**Exercise description:**
Copy out every line in the entries below that includes "merge".
*** Block opens ***
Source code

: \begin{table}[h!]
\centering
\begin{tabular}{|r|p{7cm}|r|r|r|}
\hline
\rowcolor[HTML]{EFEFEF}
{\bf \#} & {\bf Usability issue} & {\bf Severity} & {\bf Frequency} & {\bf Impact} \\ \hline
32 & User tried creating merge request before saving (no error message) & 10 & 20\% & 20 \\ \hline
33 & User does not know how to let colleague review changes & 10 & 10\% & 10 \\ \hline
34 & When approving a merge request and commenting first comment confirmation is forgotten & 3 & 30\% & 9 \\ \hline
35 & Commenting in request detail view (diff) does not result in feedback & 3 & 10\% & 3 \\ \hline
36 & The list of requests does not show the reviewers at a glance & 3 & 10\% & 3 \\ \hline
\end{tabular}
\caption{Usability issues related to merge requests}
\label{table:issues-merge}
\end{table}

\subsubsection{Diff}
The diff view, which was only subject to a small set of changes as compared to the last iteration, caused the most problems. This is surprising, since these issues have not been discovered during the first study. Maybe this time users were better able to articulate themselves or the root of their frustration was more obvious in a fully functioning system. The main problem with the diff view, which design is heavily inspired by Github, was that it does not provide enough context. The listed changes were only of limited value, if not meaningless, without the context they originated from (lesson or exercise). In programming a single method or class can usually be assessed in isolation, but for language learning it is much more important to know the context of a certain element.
*** Block closes ***
**Your response:**
32 & User tried creating merge request before saving (no error message) & 10 & 20\% & 20 \\ \hline
34 & When approving a merge request and commenting first comment confirmation is forgotten & 3 & 30\% & 9 \\ \hline
\caption{Usability issues related to merge requests}
\label{table:issues-merge}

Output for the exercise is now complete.